(Extracted material Opens)
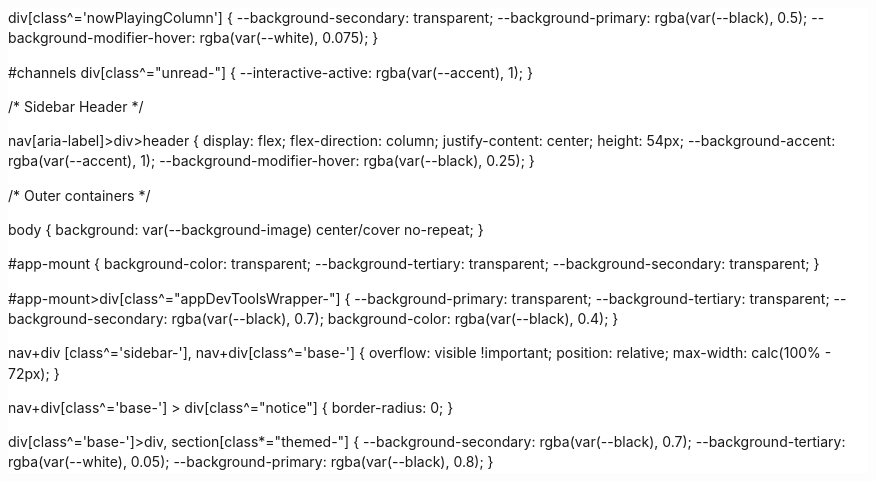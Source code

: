 div[class^='nowPlayingColumn'] {
	--background-secondary: transparent;
	--background-primary: rgba(var(--black), 0.5);
	--background-modifier-hover: rgba(var(--white), 0.075);
}

#channels div[class^="unread-"] {
	--interactive-active: rgba(var(--accent), 1);
}


/* Sidebar Header */

nav[aria-label]>div>header {
	display: flex;
	flex-direction: column;
	justify-content: center;
	height: 54px;
	--background-accent: rgba(var(--accent), 1);
	--background-modifier-hover: rgba(var(--black), 0.25);
}


/* Outer containers */

body {
	background: var(--background-image) center/cover no-repeat;
}

#app-mount {
    background-color: transparent;
	--background-tertiary: transparent;
	--background-secondary: transparent;
}

#app-mount>div[class^="appDevToolsWrapper-"] {
	--background-primary: transparent;
	--background-tertiary: transparent;
	--background-secondary: rgba(var(--black), 0.7);
	background-color: rgba(var(--black), 0.4);
}

nav+div [class^='sidebar-'],
nav+div[class^='base-'] {
	overflow: visible !important;
	position: relative;
	max-width: calc(100% - 72px);
}

nav+div[class^='base-'] > div[class^="notice"] {
	border-radius: 0;
}

div[class^='base-']>div,
section[class*="themed-"] {
	--background-secondary: rgba(var(--black), 0.7);
	--background-tertiary: rgba(var(--white), 0.05);
	--background-primary: rgba(var(--black), 0.8);
}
(Extracted material Closes)
• **What to produce**
Although the records contain pictures, only the text should be copied, exactly as it stands.

• **Exercise response**
Source code

: div[class^='nowPlayingColumn'] {
	--background-secondary: transparent;
	--background-primary: rgba(var(--black), 0.5);
	--background-modifier-hover: rgba(var(--white), 0.075);
}

#channels div[class^="unread-"] {
	--interactive-active: rgba(var(--accent), 1);
}


/* Sidebar Header */

nav[aria-label]>div>header {
	display: flex;
	flex-direction: column;
	justify-content: center;
	height: 54px;
	--background-accent: rgba(var(--accent), 1);
	--background-modifier-hover: rgba(var(--black), 0.25);
}


/* Outer containers */

body {
	background: var(--background-image) center/cover no-repeat;
}

#app-mount {
    background-color: transparent;
	--background-tertiary: transparent;
	--background-secondary: transparent;
}

#app-mount>div[class^="appDevToolsWrapper-"] {
	--background-primary: transparent;
	--background-tertiary: transparent;
	--background-secondary: rgba(var(--black), 0.7);
	background-color: rgba(var(--black), 0.4);
}

nav+div [class^='sidebar-'],
nav+div[class^='base-'] {
	overflow: visible !important;
	position: relative;
	max-width: calc(100% - 72px);
}

nav+div[class^='base-'] > div[class^="notice"] {
	border-radius: 0;
}

div[class^='base-']>div,
section[class*="themed-"] {
	--background-secondary: rgba(var(--black), 0.7);
	--background-tertiary: rgba(var(--white), 0.05);
	--background-primary: rgba(var(--black), 0.8);
}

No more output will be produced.